Transcribe, word for word and without additions, each line below from the one containing "- **Data Sources**: Google" through the one containing "ADK Hackathon. #adkhackathon_", both ends included.

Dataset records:
---------------

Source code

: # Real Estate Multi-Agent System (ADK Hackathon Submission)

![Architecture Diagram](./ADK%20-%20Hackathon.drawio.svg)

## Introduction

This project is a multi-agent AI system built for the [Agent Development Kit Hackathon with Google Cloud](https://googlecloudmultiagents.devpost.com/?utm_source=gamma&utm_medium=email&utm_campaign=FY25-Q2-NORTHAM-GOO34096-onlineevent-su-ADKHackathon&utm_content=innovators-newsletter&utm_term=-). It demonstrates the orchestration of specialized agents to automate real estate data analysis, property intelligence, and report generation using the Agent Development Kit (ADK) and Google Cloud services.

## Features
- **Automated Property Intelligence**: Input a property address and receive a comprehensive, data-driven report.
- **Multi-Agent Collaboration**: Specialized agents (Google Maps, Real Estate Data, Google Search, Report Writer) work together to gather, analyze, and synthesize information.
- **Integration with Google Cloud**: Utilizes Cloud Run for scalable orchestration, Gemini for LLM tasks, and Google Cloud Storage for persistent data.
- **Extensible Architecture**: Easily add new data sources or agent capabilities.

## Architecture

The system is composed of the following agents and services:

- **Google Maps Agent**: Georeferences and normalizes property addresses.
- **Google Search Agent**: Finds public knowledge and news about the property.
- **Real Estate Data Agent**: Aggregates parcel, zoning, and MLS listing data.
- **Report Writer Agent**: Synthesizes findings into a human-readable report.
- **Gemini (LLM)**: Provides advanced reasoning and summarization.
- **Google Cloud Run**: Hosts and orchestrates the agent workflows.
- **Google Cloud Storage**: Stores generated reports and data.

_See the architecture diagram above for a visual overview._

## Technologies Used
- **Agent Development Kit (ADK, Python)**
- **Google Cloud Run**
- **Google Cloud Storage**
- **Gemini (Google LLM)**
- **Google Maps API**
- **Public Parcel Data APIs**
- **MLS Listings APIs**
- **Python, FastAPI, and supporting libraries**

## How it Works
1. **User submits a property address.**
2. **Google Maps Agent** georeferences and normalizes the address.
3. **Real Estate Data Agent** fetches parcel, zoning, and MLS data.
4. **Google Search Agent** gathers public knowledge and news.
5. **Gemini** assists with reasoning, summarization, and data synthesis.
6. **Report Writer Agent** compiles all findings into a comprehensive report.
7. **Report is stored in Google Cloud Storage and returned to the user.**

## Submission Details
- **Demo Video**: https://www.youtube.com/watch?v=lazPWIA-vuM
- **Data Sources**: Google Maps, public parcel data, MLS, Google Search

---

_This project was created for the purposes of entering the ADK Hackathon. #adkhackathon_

---------------

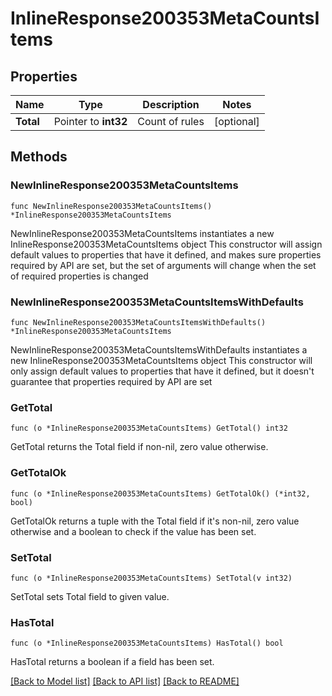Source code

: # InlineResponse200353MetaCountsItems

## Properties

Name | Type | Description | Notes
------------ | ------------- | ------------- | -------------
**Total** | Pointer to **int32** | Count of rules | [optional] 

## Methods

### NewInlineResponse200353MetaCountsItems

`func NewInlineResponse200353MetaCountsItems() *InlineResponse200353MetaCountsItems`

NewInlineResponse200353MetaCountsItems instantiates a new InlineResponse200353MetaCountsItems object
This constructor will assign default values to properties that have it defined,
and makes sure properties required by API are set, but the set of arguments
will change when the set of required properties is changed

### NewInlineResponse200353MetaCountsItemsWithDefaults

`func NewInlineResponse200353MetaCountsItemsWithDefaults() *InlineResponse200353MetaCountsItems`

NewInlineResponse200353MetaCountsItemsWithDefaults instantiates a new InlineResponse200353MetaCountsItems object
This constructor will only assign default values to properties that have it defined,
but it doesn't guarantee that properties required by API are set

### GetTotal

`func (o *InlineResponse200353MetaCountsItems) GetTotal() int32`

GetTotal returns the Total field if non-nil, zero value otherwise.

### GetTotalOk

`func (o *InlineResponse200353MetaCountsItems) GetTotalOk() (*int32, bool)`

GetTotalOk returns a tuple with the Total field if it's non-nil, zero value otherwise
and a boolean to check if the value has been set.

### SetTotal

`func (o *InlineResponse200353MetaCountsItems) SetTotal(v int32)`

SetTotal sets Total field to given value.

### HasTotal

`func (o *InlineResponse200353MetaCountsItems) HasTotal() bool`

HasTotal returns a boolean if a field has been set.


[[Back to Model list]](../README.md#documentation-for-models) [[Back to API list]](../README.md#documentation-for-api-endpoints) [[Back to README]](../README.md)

---------------

SOLUTION TO THE EXERCISE:
- **Data Sources**: Google Maps, public parcel data, MLS, Google Search

---

_This project was created for the purposes of entering the ADK Hackathon. #adkhackathon_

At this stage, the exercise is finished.